# Plain-text document sources
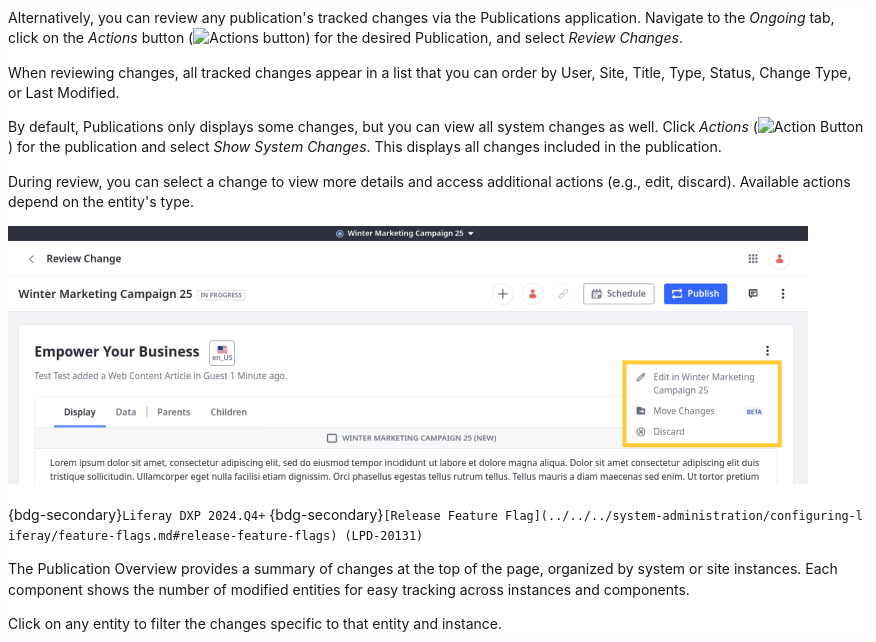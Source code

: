 Alternatively, you can review any publication's tracked changes via the Publications application. Navigate to the *Ongoing* tab, click on the *Actions* button (![Actions button](../../../images/icon-actions.png)) for the desired Publication, and select *Review Changes*.

When reviewing changes, all tracked changes appear in a list that you can order by User, Site, Title, Type, Status, Change Type, or Last Modified.

By default, Publications only displays some changes, but you can view all system changes as well. Click *Actions* (![Action Button](../../../images/icon-actions.png)) for the publication and select *Show System Changes*. This displays all changes included in the publication.

During review, you can select a change to view more details and access additional actions (e.g., edit, discard). Available actions depend on the entity's type.

![Select a change to view more details and access additional actions.](./making-and-publishing-changes/images/05.png)

{bdg-secondary}`Liferay DXP 2024.Q4+`
{bdg-secondary}`[Release Feature Flag](../../../system-administration/configuring-liferay/feature-flags.md#release-feature-flags) (LPD-20131)`

The Publication Overview provides a summary of changes at the top of the page, organized by system or site instances. Each component shows the number of modified entities for easy tracking across instances and components.

Click on any entity to filter the changes specific to that entity and instance.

# WHAT YOU HAVE TO DO
Your reply must reproduce all of the entries exactly and contain no pictures.

# RESULT BELOW
Source code

: Alternatively, you can review any publication's tracked changes via the Publications application. Navigate to the *Ongoing* tab, click on the *Actions* button (![Actions button](../../../images/icon-actions.png)) for the desired Publication, and select *Review Changes*.

When reviewing changes, all tracked changes appear in a list that you can order by User, Site, Title, Type, Status, Change Type, or Last Modified.

By default, Publications only displays some changes, but you can view all system changes as well. Click *Actions* (![Action Button](../../../images/icon-actions.png)) for the publication and select *Show System Changes*. This displays all changes included in the publication.

During review, you can select a change to view more details and access additional actions (e.g., edit, discard). Available actions depend on the entity's type.

![Select a change to view more details and access additional actions.](./making-and-publishing-changes/images/05.png)

{bdg-secondary}`Liferay DXP 2024.Q4+`
{bdg-secondary}`[Release Feature Flag](../../../system-administration/configuring-liferay/feature-flags.md#release-feature-flags) (LPD-20131)`

The Publication Overview provides a summary of changes at the top of the page, organized by system or site instances. Each component shows the number of modified entities for easy tracking across instances and components.

Click on any entity to filter the changes specific to that entity and instance.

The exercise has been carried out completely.